Un sistema a doppia velocità
Da una parte i cassonetti “intelligenti” in centro, dall’altra mastelli condominiali e bidoni da custodire nei cortili in periferia. Due modelli diversi per una stessa città. Troppo diversi. «Così si creano disparità di trattamento», avverte Cozzi. E ancora: «In alcuni casi si generano oggettive difficoltà nel conferimento dei rifiuti». Il riferimento è chiaro: anziani, disabili, persone che vivono al piano terra e non hanno cortili dove posizionare i contenitori. Senza contare chi, al momento del ritiro dei mastelli, ha firmato documenti senza leggerli, senza riceverne copia, senza sapere esattamente a cosa stesse dando il proprio consenso.
Cozzi non nega l’importanza di aumentare la percentuale di rifiuti riciclati e riconosce l’impegno dell’amministrazione nel voler “modernizzare” il sistema. Ma ricorda anche che «ogni rivoluzione deve essere accessibile a tutti, non solo a chi abita in centro». Per questo ha invitato il Comune a sensibilizzare Seas, la società incaricata della gestione del servizio, affinché vengano trovate soluzioni concrete per ridurre al minimo i disagi.
Il sindaco Russo, dal canto suo, ha ringraziato il Difensore civico per il tono “costruttivo” e ha ribadito che siamo ancora in fase sperimentale: «Stiamo facendo sopralluoghi condominio per condominio. Più di 50 incontri pubblici con i cittadini, e continueremo a monitorare anche dopo l’avvio». Nessun passo indietro insomma, ma la promessa di ascolto.
Intanto, nelle periferie si moltiplicano gli incontri di protesta. L’ultimo, molto partecipato, si è tenuto alla Società Serenella delle Fornaci.
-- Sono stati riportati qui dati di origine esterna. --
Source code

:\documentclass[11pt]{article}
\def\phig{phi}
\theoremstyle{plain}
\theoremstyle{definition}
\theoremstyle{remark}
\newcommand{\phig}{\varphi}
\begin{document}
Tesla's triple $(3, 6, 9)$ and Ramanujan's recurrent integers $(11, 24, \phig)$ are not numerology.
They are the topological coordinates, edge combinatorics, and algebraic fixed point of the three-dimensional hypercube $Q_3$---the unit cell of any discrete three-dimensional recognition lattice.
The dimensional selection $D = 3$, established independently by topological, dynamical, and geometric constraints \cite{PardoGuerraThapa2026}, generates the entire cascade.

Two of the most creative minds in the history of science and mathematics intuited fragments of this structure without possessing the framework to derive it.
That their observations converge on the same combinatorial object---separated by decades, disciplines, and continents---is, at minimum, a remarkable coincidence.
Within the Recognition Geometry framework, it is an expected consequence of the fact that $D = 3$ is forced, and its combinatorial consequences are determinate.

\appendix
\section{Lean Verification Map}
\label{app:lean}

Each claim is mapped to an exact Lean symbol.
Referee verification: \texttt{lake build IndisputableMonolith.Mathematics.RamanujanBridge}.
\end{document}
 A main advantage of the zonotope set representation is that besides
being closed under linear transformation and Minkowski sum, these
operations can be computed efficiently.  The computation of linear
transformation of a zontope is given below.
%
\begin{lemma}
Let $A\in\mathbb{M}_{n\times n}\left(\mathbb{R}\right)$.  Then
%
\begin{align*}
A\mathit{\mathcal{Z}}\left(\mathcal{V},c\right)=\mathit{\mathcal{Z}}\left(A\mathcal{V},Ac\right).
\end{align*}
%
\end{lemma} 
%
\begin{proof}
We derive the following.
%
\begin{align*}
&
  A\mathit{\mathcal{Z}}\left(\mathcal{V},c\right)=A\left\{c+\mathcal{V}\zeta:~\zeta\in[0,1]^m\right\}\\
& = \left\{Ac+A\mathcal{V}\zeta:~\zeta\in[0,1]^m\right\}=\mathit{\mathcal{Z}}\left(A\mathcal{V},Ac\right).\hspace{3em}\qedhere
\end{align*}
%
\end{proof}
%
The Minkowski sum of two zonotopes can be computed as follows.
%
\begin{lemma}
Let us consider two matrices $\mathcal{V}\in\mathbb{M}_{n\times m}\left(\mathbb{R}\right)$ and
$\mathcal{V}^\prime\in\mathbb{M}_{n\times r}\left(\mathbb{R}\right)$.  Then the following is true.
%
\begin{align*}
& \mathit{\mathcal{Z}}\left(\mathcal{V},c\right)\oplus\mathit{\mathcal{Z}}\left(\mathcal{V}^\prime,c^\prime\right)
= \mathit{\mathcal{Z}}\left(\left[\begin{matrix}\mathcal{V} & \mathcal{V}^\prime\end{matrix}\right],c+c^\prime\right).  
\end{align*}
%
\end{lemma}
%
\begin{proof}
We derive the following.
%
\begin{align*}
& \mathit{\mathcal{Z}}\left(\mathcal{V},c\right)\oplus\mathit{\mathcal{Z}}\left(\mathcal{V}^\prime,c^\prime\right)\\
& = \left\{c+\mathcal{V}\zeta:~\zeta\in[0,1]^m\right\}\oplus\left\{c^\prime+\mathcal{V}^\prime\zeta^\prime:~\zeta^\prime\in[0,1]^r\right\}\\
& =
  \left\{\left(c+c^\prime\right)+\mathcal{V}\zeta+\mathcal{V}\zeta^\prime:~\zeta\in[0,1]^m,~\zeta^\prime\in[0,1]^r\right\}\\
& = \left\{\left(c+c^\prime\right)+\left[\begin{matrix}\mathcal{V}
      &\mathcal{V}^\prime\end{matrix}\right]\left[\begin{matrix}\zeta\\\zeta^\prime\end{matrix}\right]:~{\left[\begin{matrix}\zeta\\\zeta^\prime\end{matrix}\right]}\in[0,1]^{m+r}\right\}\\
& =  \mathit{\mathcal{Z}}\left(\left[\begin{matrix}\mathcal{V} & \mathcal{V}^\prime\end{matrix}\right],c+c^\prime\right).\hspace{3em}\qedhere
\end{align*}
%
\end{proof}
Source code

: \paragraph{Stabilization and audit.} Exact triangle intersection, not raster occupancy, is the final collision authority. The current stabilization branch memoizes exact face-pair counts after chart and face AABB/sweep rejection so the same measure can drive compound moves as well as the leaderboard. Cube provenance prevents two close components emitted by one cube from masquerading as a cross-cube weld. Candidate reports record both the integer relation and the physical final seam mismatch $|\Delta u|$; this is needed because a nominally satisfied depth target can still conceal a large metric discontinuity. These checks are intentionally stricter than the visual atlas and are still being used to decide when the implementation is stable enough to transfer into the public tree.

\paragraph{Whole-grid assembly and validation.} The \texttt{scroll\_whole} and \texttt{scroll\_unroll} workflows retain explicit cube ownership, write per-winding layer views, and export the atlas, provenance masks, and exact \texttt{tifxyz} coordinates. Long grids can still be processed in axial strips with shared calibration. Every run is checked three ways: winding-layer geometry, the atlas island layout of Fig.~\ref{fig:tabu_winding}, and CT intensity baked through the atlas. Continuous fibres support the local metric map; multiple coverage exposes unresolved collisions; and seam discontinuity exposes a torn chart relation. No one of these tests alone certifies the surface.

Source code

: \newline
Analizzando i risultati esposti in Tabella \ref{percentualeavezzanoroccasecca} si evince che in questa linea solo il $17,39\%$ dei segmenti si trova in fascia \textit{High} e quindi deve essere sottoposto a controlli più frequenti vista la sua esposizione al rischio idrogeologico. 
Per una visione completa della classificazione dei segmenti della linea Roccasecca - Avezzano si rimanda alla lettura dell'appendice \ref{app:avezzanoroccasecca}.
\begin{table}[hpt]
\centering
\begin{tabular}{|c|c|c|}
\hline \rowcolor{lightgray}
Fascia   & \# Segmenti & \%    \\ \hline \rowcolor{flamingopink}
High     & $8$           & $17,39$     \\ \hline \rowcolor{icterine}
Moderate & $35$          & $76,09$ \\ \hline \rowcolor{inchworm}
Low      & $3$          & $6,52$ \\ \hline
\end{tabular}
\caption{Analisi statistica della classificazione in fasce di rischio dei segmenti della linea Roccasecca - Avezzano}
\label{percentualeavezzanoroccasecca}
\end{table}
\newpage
Oltre cento cittadini, guidati da Greta Marino – promotrice della raccolta firme da 6.000 adesioni – si sono ritrovati per ribadire che “così non va”. Con loro anche Franco Fenoglio (UPPI) e Marco Perlo (Codacons). Le richieste sono chiare: più trasparenza, equità nel trattamento e l’estensione dei bidoni informatizzati a tutta la città.
Il porta a porta savonese, nato con l’intento di migliorare la raccolta differenziata, si sta trasformando in un caso di malgestione partecipata. Il rischio, ora, è che il progetto diventi il simbolo dell’ennesima iniziativa calata dall’alto senza una reale comprensione dei bisogni della cittadinanza.
Certo, differenziare è importante. Ma è altrettanto importante che ogni cittadino possa farlo senza sentirsi penalizzato o ignorato. Perché se l’ambiente è una responsabilità collettiva, anche la gestione dei rifiuti deve essere democratica, non a zone.